(Originally appeared in Lognet 91/3)
I have some further discussion of the problems of mixed serial names, first raised in Lognet 91/1. To me it seems that the root of the problem is that names aren’t unequivocally marked at the end, and both solutions proposed so far—the one in Lognet 91/1, and mine—try to fix the problem by gluing the pieces of a name phrase together internally. Elsewhere in the language, if we need to end a phrase or clause, we do so with punctuation words at the end. Why not do the same for name phrases?
I think we can accomplish this without (a) making names much longer, (b) adding or changing many rules; and we will (c) eliminate the need for commas to end names. The key to all this is to treat a name as a description like any other (a “noun phrase”, to borrow a term from English grammar), except that it is marked differently and can contain name words in place of predicates.

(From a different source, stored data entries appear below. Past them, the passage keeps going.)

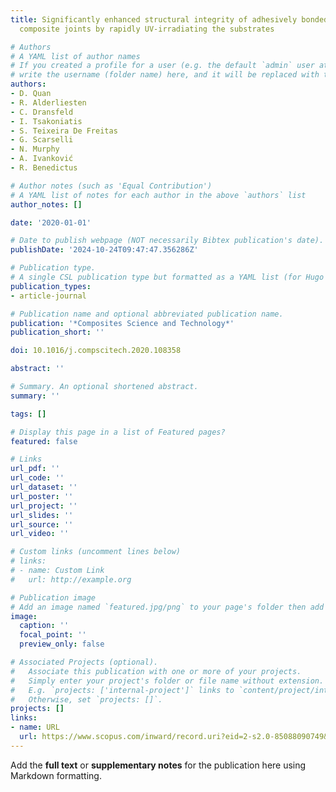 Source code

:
 ```yaml
---
title: Significantly enhanced structural integrity of adhesively bonded PPS and PEEK
  composite joints by rapidly UV-irradiating the substrates

# Authors
# A YAML list of author names
# If you created a profile for a user (e.g. the default `admin` user at `content/authors/admin/`), 
# write the username (folder name) here, and it will be replaced with their full name and linked to their profile.
authors:
- D. Quan
- R. Alderliesten
- C. Dransfeld
- I. Tsakoniatis
- S. Teixeira De Freitas
- G. Scarselli
- N. Murphy
- A. Ivanković
- R. Benedictus

# Author notes (such as 'Equal Contribution')
# A YAML list of notes for each author in the above `authors` list
author_notes: []

date: '2020-01-01'

# Date to publish webpage (NOT necessarily Bibtex publication's date).
publishDate: '2024-10-24T09:47:47.356286Z'

# Publication type.
# A single CSL publication type but formatted as a YAML list (for Hugo requirements).
publication_types:
- article-journal

# Publication name and optional abbreviated publication name.
publication: '*Composites Science and Technology*'
publication_short: ''

doi: 10.1016/j.compscitech.2020.108358

abstract: ''

# Summary. An optional shortened abstract.
summary: ''

tags: []

# Display this page in a list of Featured pages?
featured: false

# Links
url_pdf: ''
url_code: ''
url_dataset: ''
url_poster: ''
url_project: ''
url_slides: ''
url_source: ''
url_video: ''

# Custom links (uncomment lines below)
# links:
# - name: Custom Link
#   url: http://example.org

# Publication image
# Add an image named `featured.jpg/png` to your page's folder then add a caption below.
image:
  caption: ''
  focal_point: ''
  preview_only: false

# Associated Projects (optional).
#   Associate this publication with one or more of your projects.
#   Simply enter your project's folder or file name without extension.
#   E.g. `projects: ['internal-project']` links to `content/project/internal-project/index.md`.
#   Otherwise, set `projects: []`.
projects: []
links:
- name: URL
  url: https://www.scopus.com/inward/record.uri?eid=2-s2.0-85088090749&doi=10.1016%2fj.compscitech.2020.108358&partnerID=40&md5=a615566351c672a0da4822510bd7a99f
---
```


Add the **full text** or **supplementary notes** for the publication here using Markdown formatting.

What I’m saying is that since we can tell where le langa denli “the long day” ends, we can do the same for la Krist Denli “Christmas”...and by the same means. We’ll need to change a few rules to make this possible.
(1) Since all descriptions must be marked, all names would have to be marked. In other words, we could no longer have bare vocatives; Godzi, Djan would become Godzi, hoi Djan. This would keep la Nordi Ame’rik[y]s from sounding like “The North, O America. To say that, we would say la Nordi, hoi Ame’rikas. Always using hoi -form vocatives should be no more onerous than always using la for the other name phrases.
(2) We would still pause after each name word—i.e., the words that end with a consonant—and before name words that aren’t preceded by la or hoi (unless the name word starts with a vowel). There would be no need for other pauses in the name phrase, even at the end, except where a similar description would need a pause.
(3) Where necessary, we would end a name phrase with punctuation of some sort, just as we end a description. In other words, we could no longer say la Mars, telfoa; we have to say la Mars ga telfoa for “Mars is a planet”. This is no hardship: we’re used to saying Le sekre ga mrenu for “The secretary is a man.”
With this rule, La Krist Denli couldn’t possibly mean “Christ is a day”: that would be La Krist ga denli. Here are two sentences to show what would happen when the ga is shifted. La Krist Denli ga hapci ckemo “Christmas is a happy time”. La Krist ga denli hapci ckemo “Christ is a day-happy time”. Each of these four examples has a single pause, after Krist; none of them needs any comma. (To see why this is so, replace la Krist with le langa in each one.)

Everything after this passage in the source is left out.